All Powered Up
We played a game of Power Grid yesterday for the first time. Bought the copy at a gaming event over the summer when we were looking for recommendations on a good new game. Unfortunately, gaming evenings have been few since then, so yesterday was our first chance to give it a go.
Basically, you buy power plants, acquire the rights to power cities, and then make money from supplying power with resources you purchase from the open Market. Well, something like that.
You get the power plants from an auction, so there’s increasing competition in that area to acquire the most fuel effecient options – one player got an all wind power power plant, which powers for no resources at all. The auction gets complex when you’re trying to plan ahead for city growth, while balancing against the cost of buying resources and building into cities to begin with. Do you drive to outbid someone for a more fuel efficient station or go for something dirty and resource hungry to save for greater expansion? Once you have a plant you can’t bid again and there’s nothing more frustrating than finding a more fuel efficient plant than you just bought comes up for auction next!
Once everyone finishes acquiring a plant, you then acquire resources in reverse player order (based on the number of cities you’ve built into). Rules of supply and demand dictate the value of resources – so being first matters. You can buy as much as you want, providing your plants can use the resource and you can’t store more than double the plants consumption. So, more planning – buy now or maybe pay extra later.

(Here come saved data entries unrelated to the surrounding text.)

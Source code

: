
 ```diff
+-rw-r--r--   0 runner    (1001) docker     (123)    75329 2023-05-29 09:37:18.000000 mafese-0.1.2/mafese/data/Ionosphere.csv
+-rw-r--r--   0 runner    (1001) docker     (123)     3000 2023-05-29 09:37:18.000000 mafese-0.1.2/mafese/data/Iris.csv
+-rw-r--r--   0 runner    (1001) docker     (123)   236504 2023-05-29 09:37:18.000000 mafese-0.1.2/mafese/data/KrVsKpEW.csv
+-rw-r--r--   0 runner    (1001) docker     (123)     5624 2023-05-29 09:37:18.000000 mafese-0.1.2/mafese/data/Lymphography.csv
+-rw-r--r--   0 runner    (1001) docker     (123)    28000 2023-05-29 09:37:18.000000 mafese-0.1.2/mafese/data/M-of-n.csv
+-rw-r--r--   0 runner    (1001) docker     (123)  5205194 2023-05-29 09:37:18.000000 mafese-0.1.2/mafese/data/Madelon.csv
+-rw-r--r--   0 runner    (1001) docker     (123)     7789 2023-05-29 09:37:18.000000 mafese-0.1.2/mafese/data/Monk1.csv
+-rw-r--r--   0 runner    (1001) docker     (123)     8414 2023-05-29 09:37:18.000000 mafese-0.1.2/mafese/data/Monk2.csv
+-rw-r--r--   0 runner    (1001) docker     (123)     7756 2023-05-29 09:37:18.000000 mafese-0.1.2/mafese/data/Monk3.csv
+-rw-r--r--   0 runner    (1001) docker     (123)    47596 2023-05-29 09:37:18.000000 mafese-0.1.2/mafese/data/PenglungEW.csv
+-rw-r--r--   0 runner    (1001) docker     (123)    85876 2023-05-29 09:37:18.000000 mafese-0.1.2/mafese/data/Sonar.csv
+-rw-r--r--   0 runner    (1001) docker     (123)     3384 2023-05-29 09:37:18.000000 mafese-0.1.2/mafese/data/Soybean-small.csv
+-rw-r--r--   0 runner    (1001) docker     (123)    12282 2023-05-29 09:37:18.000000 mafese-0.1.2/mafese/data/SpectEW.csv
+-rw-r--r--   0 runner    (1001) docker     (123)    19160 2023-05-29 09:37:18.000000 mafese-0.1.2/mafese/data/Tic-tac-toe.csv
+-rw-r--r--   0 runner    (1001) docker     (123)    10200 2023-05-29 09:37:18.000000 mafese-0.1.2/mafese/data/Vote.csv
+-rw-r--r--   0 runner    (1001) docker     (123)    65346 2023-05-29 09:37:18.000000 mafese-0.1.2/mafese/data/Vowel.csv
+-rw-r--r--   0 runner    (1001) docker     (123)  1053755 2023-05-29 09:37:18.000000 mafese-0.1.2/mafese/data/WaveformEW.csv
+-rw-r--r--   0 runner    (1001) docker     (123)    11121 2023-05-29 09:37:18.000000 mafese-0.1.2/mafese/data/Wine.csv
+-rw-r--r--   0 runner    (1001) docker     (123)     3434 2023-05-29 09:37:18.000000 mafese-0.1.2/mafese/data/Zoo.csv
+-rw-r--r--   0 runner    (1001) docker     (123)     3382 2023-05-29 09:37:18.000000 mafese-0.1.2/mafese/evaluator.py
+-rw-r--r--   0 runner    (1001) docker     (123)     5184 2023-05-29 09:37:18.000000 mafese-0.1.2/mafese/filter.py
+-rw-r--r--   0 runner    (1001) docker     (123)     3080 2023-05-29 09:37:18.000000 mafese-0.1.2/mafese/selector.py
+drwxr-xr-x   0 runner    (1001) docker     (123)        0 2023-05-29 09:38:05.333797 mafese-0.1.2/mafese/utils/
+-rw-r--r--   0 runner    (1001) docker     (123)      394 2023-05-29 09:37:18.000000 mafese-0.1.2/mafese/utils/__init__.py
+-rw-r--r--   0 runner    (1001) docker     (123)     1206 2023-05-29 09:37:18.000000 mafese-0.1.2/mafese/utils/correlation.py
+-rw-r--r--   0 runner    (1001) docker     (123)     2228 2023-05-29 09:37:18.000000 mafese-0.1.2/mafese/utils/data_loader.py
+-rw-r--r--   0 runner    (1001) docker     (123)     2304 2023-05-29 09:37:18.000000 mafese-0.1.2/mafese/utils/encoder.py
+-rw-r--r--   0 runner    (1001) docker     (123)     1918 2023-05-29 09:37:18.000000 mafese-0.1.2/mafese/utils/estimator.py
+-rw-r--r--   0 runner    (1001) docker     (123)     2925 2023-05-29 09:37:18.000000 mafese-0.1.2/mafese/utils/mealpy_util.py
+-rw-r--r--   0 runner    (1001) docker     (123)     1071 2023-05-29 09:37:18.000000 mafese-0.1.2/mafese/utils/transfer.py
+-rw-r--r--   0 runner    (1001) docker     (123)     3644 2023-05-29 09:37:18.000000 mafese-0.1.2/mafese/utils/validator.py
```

Building into cities comes next – in reverse order, too. I’m reasonably certain you can pick a good spot from the outset. Maybe I chose wisely or simply lucked out. Suffice to say, if you’ve planned well in the previous two phases of the round, you’ll either have the resource to build or you won’t!
In the end you get paid for each city you supply with power, expending the resources at your plants. You can choose to power less, but you make less money, which will impact your activities in the next round.
There’s more complexity to the game, but suffice to say, as a first timer, I enjoyed it and the other players did too. Recommended. A good balance of thought, skillful planning and a dash of luck.